I know personally an investor who held a £8m property asset with a £4m loan. In 08/09 the property was adjudged to have dropped in value by 50%, and he has been trapped in it ever since and it is not a happy situation.

rcturner2
12/7/2019
10:49
I have short positions on almost all the time; shorting is the only mechanism that counters capital mis-allocation and criminal acts. I completely understand the short thesis here. However the primary driver of lower prices, and thus the short thesis, is Woodford's forced selling, and by proxy the new SJP manager optional selling. These technical processes are coming to an end. The shorts have been correct to this point. However now the share price has baked in a substantial discount NAV and the rent roll. A discount is completely justified, but the greater the discount the more of a mark down is baked in and the more the balance of probability that the discount is excessive. This is especially the case here where the company could withstand near enough a halving of the rent income. If you think that is a scenario then I have a much better short for you, ASC, which by that point would be running up significant losses as it would be unable to compete on price with bricks and mortar.

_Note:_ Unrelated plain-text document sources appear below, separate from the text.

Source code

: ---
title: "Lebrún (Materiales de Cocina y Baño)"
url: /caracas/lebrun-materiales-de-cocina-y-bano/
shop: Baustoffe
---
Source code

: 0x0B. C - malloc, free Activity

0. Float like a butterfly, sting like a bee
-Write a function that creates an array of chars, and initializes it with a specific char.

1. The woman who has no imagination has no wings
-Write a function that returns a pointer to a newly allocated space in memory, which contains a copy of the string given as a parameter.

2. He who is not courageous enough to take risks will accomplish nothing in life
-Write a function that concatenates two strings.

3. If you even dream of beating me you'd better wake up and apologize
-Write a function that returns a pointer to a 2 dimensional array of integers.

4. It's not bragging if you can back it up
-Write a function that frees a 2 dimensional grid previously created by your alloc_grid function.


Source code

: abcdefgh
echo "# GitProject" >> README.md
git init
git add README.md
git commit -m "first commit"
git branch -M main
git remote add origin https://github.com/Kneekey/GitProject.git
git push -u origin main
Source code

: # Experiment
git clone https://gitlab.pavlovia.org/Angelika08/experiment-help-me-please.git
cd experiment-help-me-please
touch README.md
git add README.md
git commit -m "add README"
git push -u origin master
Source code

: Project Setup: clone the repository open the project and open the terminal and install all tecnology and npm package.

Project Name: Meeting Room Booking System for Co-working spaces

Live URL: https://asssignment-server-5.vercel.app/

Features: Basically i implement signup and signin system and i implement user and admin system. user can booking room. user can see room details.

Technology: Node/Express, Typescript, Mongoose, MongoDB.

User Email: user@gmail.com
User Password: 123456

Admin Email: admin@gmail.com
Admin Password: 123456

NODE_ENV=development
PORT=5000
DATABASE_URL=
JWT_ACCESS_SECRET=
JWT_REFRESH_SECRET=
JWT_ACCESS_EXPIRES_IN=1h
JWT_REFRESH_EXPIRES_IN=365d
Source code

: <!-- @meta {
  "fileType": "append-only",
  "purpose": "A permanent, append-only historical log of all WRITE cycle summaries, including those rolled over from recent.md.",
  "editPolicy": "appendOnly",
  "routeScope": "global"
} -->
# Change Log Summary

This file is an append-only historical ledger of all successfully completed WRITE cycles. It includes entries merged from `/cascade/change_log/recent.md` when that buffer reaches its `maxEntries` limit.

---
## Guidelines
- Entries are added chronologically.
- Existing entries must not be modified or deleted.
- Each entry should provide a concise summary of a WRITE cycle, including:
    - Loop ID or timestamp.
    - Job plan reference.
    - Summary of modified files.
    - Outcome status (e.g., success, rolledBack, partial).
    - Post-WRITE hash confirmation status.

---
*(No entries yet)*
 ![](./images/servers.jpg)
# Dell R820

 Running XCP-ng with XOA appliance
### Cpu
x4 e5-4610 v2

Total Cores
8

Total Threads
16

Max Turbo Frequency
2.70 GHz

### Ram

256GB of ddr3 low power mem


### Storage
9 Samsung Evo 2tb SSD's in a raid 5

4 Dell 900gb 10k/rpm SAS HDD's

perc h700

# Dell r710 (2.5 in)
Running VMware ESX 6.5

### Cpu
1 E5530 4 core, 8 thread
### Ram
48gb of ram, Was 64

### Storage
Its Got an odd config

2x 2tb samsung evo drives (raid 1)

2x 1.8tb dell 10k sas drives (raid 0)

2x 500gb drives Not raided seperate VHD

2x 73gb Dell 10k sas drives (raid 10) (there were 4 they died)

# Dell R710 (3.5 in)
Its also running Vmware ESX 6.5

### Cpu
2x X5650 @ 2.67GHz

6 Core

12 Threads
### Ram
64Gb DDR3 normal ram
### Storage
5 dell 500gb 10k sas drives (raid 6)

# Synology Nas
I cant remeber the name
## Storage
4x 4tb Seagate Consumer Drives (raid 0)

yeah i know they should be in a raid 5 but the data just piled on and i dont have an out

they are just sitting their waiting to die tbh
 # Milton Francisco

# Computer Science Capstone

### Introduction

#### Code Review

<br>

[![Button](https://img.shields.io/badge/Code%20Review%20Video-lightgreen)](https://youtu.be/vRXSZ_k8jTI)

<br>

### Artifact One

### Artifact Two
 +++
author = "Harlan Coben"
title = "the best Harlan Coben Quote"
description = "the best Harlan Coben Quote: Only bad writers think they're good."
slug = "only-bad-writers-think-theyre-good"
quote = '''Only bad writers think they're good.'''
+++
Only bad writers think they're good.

N.B. I don't think this pops much when the Woodford supply is exhausted, 185-190p maybe. In the long term a minimum 8% distribution is sustainable and that will provide a more than comfortable return. The short term excess return is just gravy.

hpcg
12/7/2019
00:47
20pps is 94% EPRA div cover. What’s more, they see 100% cover in FY2020 as a result of the newly announced JV with PIMCO and earnings from platform fees.

Perhaps people should stop worrying about Mr. Market (as you say) and worry more about whether or not NRR can achieve the targets they outlined in their presentation of May 23rd. Sometimes I get the impression certain posters here have not got that far.

One or two seem inclined to do neither as they believe the answer lies in the pages of the “i” newspaper, or The Guardian. Such sophistication.

chucko1
11/7/2019
23:38
plenty on here take instruction from Mr Market. if the share price was at 250p, and all else the same, they'd be much more upbeat. remember, it's down recently because of woodford selling pressure.

i see much more upside potential than downside risk of loss, at this level. company indicated that once the recent acquisitions and HL synergies are taken into account, FFO will be 20p per share. assuming no growth at all, and a 12% discount rate, this gives a DCF value of 168p per share.

m_kerr
11/7/2019
18:59
Wetherspoons seem to sell beer sub 2 quid a pint.. Food is where it’s at. I’m off to a pub tonight for quiz night. 3.50 a pint and free pizza. It will be full. On the way to that pub I will go past another one that was taken over by the Co op a couple of yrs ago.